What to work on =
Your result should be the lines holding the word "remover", copied from the entries below.

Stored items =

Start of Block

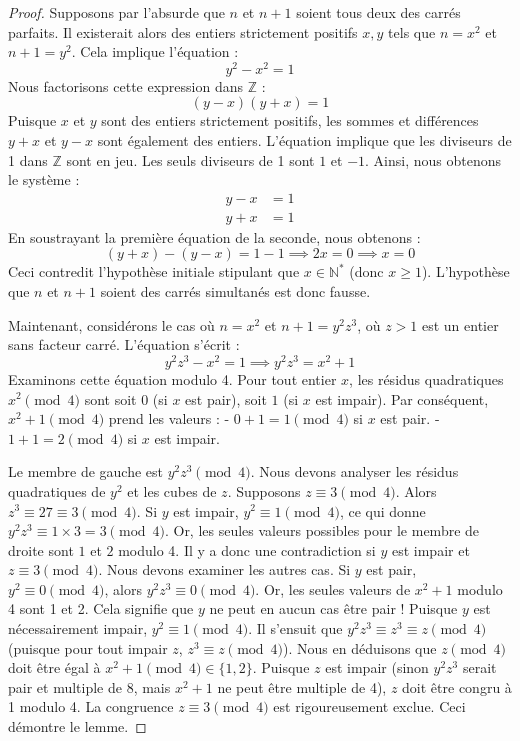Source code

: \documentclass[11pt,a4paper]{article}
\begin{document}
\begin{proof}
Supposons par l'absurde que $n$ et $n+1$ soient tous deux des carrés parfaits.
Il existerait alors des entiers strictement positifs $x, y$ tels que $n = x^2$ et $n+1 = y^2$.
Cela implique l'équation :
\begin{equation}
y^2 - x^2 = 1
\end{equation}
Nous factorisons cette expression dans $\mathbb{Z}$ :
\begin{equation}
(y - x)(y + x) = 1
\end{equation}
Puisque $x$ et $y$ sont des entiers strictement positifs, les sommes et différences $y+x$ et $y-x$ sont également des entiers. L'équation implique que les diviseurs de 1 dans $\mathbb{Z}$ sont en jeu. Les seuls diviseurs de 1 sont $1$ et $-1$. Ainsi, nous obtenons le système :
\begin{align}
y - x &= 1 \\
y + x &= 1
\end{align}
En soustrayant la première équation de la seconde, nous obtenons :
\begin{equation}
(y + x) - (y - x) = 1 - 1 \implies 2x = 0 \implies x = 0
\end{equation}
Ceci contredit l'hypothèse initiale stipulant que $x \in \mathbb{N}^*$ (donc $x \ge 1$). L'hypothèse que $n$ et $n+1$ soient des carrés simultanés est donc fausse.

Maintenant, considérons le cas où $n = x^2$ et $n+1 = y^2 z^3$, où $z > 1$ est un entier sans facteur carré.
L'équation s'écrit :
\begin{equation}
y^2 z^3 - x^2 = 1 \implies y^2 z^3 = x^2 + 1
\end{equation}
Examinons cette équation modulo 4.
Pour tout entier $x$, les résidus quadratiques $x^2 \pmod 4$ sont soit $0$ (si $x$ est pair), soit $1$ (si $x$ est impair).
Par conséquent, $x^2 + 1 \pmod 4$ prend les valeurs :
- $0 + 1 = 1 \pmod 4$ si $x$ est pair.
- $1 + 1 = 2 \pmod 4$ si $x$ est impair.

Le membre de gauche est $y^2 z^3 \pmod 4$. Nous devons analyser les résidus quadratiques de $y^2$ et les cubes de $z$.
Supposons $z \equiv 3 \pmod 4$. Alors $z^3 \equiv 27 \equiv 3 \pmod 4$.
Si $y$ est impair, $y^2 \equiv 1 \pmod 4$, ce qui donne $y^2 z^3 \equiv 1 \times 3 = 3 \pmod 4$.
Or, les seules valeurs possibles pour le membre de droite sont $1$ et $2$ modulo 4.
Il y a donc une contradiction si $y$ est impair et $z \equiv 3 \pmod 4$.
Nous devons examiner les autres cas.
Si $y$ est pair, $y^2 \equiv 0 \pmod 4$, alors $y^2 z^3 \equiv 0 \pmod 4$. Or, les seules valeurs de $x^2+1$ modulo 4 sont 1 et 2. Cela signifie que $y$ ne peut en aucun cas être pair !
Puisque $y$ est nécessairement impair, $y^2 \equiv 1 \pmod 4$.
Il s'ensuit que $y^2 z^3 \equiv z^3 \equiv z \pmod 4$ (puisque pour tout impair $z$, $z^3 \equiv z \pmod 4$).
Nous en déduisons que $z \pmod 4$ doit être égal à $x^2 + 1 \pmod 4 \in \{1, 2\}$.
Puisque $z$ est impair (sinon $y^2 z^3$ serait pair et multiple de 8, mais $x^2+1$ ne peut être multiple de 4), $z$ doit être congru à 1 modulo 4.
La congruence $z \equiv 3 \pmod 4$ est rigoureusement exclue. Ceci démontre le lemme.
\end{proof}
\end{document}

End of Block
Start of Block

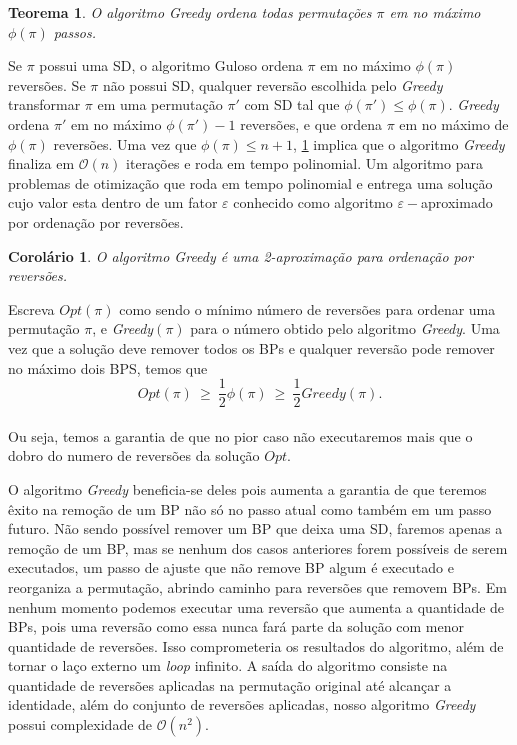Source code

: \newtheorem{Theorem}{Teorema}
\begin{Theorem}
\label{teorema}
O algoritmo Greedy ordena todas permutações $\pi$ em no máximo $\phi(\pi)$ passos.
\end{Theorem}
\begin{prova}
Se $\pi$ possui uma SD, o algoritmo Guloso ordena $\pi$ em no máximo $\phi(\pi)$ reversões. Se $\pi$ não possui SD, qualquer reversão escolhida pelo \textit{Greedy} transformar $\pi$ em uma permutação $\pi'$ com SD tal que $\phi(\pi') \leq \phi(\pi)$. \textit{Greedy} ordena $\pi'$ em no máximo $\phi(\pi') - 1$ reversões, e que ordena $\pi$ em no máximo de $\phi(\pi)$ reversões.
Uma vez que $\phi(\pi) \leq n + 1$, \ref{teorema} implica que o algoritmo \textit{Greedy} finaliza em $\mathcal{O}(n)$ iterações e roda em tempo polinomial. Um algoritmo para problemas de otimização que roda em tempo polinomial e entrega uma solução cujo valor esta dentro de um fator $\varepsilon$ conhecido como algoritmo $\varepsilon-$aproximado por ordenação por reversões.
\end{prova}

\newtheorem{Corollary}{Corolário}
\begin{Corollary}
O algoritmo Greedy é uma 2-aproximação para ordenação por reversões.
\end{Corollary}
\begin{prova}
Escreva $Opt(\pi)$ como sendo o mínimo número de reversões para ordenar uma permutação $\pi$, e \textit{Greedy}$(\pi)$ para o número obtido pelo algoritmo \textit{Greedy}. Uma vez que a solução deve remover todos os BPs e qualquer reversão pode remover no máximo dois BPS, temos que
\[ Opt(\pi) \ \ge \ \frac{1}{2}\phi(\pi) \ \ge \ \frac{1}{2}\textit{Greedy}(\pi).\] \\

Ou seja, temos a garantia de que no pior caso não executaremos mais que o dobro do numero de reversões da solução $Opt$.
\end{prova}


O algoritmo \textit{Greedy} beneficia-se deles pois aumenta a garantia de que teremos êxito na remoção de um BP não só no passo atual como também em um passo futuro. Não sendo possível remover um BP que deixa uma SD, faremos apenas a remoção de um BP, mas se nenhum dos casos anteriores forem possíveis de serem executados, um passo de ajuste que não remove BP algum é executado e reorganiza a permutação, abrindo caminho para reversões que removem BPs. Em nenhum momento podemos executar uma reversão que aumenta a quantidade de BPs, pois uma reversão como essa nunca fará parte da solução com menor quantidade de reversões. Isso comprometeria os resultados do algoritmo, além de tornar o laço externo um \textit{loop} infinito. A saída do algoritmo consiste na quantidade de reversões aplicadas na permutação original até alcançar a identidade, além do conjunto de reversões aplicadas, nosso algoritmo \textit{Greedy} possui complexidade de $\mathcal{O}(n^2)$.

End of Block
Start of Block

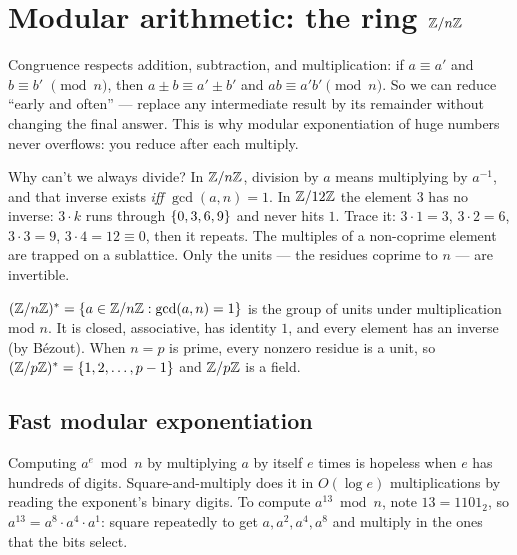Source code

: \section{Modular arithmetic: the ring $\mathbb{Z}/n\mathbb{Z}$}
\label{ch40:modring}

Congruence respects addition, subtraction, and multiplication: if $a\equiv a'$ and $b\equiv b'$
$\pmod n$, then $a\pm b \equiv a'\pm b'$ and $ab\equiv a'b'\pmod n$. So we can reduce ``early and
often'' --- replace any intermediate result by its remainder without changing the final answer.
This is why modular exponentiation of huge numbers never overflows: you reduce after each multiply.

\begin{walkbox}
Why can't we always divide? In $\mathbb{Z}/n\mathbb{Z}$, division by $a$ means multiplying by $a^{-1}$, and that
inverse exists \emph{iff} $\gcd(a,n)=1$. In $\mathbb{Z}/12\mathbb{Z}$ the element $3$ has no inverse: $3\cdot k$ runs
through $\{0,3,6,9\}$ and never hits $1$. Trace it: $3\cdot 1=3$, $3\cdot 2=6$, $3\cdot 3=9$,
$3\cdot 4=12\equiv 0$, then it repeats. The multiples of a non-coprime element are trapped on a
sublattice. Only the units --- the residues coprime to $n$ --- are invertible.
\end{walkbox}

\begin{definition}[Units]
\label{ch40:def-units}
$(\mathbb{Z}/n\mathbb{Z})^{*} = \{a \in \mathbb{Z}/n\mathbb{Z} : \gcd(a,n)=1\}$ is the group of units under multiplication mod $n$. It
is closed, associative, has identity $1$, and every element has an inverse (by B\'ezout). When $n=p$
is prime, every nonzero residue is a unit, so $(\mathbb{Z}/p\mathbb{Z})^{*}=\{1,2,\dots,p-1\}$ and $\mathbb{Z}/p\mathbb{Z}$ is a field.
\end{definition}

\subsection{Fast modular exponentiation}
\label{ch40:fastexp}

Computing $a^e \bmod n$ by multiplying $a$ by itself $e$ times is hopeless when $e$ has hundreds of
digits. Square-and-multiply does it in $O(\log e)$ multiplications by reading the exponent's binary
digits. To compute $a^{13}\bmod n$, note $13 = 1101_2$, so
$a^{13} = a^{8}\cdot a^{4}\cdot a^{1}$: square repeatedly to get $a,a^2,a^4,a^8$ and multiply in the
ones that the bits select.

End of Block

Exercise answer =
Escreva $Opt(\pi)$ como sendo o mínimo número de reversões para ordenar uma permutação $\pi$, e \textit{Greedy}$(\pi)$ para o número obtido pelo algoritmo \textit{Greedy}. Uma vez que a solução deve remover todos os BPs e qualquer reversão pode remover no máximo dois BPS, temos que
O algoritmo \textit{Greedy} beneficia-se deles pois aumenta a garantia de que teremos êxito na remoção de um BP não só no passo atual como também em um passo futuro. Não sendo possível remover um BP que deixa uma SD, faremos apenas a remoção de um BP, mas se nenhum dos casos anteriores forem possíveis de serem executados, um passo de ajuste que não remove BP algum é executado e reorganiza a permutação, abrindo caminho para reversões que removem BPs. Em nenhum momento podemos executar uma reversão que aumenta a quantidade de BPs, pois uma reversão como essa nunca fará parte da solução com menor quantidade de reversões. Isso comprometeria os resultados do algoritmo, além de tornar o laço externo um \textit{loop} infinito. A saída do algoritmo consiste na quantidade de reversões aplicadas na permutação original até alcançar a identidade, além do conjunto de reversões aplicadas, nosso algoritmo \textit{Greedy} possui complexidade de $\mathcal{O}(n^2)$.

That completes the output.